§ **To do**:
From the listing below, set down exactly the lines between the one holding "A lot of vim" and the one holding "vietoje, reiks pildyti).", inclusive. No other line is wanted.

§ **Supplied information**:
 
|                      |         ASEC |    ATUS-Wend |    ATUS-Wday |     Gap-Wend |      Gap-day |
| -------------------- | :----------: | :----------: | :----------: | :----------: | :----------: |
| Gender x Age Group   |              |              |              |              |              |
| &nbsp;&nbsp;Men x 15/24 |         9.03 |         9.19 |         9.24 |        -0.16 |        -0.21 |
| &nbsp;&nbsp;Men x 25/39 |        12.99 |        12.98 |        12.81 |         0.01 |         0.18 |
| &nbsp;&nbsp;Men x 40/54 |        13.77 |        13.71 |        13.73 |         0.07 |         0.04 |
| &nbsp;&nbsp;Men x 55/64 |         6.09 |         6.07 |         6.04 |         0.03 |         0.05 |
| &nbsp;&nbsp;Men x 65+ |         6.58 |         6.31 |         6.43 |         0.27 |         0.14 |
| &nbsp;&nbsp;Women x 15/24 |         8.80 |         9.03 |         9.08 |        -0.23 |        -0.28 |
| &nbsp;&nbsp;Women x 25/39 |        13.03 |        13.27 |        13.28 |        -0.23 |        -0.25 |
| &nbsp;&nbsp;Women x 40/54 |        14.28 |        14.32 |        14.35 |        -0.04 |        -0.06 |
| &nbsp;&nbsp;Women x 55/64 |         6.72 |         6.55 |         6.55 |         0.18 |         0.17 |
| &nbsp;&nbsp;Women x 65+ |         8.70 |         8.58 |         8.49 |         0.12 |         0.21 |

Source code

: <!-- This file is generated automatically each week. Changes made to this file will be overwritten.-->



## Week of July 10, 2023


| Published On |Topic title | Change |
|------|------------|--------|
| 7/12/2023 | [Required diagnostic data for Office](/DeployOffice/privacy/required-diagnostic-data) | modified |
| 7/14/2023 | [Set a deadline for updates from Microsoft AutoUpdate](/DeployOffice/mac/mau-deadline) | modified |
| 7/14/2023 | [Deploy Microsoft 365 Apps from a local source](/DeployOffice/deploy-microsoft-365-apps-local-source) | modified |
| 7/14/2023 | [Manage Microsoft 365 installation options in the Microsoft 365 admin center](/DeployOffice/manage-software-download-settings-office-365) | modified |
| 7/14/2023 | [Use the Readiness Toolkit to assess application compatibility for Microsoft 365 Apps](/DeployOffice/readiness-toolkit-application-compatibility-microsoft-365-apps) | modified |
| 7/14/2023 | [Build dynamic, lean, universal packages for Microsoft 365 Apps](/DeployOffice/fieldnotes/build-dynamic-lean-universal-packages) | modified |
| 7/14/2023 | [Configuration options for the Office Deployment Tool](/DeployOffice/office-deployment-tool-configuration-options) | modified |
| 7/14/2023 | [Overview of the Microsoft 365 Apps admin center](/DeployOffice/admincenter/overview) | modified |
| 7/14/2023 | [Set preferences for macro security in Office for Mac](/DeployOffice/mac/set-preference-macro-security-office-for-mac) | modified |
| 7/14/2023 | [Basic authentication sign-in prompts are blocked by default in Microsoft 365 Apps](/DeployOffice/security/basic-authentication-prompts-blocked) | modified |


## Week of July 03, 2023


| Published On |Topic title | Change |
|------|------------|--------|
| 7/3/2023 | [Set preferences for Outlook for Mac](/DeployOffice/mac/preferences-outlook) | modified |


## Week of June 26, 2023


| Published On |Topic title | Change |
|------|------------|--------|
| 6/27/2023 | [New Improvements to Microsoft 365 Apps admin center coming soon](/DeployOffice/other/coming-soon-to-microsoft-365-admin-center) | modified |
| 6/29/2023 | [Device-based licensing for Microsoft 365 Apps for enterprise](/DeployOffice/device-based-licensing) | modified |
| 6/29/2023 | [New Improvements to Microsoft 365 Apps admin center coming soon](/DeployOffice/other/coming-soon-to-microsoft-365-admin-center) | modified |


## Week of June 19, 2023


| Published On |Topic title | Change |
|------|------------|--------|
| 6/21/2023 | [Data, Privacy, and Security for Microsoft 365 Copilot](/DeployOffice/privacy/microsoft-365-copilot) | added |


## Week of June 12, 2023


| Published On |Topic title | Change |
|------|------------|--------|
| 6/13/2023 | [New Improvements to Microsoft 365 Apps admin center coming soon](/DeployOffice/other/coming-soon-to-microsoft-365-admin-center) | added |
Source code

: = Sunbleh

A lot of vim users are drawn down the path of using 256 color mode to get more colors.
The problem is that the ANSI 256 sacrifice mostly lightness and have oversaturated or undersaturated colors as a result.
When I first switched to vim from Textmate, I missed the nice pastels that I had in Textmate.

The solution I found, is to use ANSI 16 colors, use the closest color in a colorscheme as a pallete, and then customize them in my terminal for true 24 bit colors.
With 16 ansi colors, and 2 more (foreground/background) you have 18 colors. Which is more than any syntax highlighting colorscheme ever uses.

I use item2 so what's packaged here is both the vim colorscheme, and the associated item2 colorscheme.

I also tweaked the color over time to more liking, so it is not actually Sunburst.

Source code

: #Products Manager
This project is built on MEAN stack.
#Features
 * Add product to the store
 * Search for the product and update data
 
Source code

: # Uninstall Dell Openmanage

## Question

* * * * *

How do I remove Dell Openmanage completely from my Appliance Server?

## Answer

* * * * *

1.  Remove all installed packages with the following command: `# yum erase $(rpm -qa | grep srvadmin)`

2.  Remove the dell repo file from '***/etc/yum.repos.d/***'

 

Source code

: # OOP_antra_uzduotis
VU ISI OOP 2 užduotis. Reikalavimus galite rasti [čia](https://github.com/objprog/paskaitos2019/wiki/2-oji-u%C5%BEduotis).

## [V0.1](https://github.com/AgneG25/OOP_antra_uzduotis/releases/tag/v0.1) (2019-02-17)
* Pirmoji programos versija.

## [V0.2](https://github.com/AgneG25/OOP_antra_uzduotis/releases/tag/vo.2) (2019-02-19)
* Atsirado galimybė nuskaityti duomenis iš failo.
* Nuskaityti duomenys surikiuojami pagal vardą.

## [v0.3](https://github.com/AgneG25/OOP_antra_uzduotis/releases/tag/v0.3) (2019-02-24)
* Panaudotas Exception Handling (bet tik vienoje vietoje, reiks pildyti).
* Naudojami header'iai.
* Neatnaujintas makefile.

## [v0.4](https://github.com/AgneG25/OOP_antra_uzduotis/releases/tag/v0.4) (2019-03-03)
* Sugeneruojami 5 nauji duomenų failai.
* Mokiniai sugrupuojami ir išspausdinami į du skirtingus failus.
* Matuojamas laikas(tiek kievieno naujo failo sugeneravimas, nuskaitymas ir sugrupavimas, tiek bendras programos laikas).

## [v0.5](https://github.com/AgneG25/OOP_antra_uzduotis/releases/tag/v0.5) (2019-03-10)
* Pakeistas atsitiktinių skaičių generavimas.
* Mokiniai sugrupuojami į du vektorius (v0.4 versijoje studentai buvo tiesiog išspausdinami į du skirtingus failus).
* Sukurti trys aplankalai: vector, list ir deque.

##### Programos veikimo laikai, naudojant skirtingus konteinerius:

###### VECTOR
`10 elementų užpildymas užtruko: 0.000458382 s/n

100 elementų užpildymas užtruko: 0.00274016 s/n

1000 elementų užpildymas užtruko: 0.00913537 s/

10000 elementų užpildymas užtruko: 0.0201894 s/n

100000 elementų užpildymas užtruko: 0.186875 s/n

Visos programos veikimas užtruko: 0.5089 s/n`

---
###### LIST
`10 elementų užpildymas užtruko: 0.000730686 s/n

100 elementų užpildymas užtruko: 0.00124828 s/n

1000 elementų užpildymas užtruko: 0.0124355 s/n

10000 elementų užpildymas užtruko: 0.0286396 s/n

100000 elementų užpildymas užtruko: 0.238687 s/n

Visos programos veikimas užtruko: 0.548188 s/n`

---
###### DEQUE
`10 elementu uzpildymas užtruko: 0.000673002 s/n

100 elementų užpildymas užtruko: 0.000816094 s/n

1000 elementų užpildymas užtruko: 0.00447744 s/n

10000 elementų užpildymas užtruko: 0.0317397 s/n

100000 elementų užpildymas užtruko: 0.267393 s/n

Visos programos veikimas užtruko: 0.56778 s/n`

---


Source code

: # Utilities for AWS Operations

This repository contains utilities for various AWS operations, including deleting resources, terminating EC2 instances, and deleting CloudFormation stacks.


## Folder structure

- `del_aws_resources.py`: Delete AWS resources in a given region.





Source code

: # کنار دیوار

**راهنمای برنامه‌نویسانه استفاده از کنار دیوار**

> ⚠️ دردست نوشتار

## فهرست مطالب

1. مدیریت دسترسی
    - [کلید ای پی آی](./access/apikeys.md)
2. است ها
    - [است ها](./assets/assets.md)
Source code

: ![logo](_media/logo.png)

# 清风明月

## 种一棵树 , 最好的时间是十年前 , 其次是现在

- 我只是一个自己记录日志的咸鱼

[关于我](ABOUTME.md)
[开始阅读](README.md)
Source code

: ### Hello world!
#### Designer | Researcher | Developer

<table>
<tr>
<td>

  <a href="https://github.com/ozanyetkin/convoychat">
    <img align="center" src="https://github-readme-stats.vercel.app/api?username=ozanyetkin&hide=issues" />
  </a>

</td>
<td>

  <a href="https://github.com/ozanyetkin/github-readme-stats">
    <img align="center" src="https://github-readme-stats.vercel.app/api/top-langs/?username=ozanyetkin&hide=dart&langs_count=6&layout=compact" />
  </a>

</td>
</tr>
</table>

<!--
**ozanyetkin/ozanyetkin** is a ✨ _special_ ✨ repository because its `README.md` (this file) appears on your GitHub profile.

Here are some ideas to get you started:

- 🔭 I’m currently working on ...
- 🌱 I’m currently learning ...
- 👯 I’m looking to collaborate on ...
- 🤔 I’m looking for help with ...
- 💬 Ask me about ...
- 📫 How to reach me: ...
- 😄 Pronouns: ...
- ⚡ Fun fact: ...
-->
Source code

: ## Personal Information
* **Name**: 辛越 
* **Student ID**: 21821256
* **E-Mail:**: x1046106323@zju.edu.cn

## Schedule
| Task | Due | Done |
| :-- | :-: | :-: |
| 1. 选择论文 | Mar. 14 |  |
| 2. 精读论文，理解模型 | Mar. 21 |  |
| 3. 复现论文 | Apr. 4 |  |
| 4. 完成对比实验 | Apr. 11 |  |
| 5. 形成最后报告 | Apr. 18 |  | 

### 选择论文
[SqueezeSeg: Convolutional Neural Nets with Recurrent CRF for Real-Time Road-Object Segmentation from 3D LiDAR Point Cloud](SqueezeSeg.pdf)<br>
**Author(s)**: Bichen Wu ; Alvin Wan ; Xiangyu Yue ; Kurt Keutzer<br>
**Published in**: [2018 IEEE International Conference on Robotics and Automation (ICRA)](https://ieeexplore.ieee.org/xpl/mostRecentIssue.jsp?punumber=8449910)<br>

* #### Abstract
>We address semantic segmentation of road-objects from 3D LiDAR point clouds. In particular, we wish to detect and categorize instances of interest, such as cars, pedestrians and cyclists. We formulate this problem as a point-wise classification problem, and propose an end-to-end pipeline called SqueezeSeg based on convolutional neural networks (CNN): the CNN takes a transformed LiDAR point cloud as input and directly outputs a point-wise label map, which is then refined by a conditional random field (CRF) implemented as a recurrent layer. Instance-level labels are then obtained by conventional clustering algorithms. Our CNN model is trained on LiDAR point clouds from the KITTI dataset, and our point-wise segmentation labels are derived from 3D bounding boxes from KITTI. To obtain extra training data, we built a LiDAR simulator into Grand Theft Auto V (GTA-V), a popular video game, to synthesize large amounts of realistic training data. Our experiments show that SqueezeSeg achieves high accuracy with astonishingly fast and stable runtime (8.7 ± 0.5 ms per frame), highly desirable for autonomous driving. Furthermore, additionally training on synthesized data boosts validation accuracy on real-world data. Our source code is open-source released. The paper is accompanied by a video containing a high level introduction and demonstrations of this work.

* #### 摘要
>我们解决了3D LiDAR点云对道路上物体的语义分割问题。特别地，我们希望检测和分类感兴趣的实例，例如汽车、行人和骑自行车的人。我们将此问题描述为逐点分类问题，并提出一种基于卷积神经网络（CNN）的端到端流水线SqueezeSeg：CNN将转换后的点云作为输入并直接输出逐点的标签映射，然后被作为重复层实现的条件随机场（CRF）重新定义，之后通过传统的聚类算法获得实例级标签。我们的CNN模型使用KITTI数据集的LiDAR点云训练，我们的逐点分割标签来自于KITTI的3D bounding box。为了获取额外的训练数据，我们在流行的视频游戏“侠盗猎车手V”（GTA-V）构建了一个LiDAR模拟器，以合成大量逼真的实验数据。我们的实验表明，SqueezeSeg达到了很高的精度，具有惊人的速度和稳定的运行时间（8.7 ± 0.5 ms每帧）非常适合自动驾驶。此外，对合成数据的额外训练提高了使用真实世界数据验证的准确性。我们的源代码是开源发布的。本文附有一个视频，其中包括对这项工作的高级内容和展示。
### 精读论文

§ **Answer section**:
A lot of vim users are drawn down the path of using 256 color mode to get more colors.
The problem is that the ANSI 256 sacrifice mostly lightness and have oversaturated or undersaturated colors as a result.
When I first switched to vim from Textmate, I missed the nice pastels that I had in Textmate.

The solution I found, is to use ANSI 16 colors, use the closest color in a colorscheme as a pallete, and then customize them in my terminal for true 24 bit colors.
With 16 ansi colors, and 2 more (foreground/background) you have 18 colors. Which is more than any syntax highlighting colorscheme ever uses.

I use item2 so what's packaged here is both the vim colorscheme, and the associated item2 colorscheme.

I also tweaked the color over time to more liking, so it is not actually Sunburst.

Source code

: #Products Manager
This project is built on MEAN stack.
#Features
 * Add product to the store
 * Search for the product and update data
 
Source code

: # Uninstall Dell Openmanage

## Question

* * * * *

How do I remove Dell Openmanage completely from my Appliance Server?

## Answer

* * * * *

1.  Remove all installed packages with the following command: `# yum erase $(rpm -qa | grep srvadmin)`

2.  Remove the dell repo file from '***/etc/yum.repos.d/***'

 

Source code

: # OOP_antra_uzduotis
VU ISI OOP 2 užduotis. Reikalavimus galite rasti [čia](https://github.com/objprog/paskaitos2019/wiki/2-oji-u%C5%BEduotis).

## [V0.1](https://github.com/AgneG25/OOP_antra_uzduotis/releases/tag/v0.1) (2019-02-17)
* Pirmoji programos versija.

## [V0.2](https://github.com/AgneG25/OOP_antra_uzduotis/releases/tag/vo.2) (2019-02-19)
* Atsirado galimybė nuskaityti duomenis iš failo.
* Nuskaityti duomenys surikiuojami pagal vardą.

## [v0.3](https://github.com/AgneG25/OOP_antra_uzduotis/releases/tag/v0.3) (2019-02-24)
* Panaudotas Exception Handling (bet tik vienoje vietoje, reiks pildyti).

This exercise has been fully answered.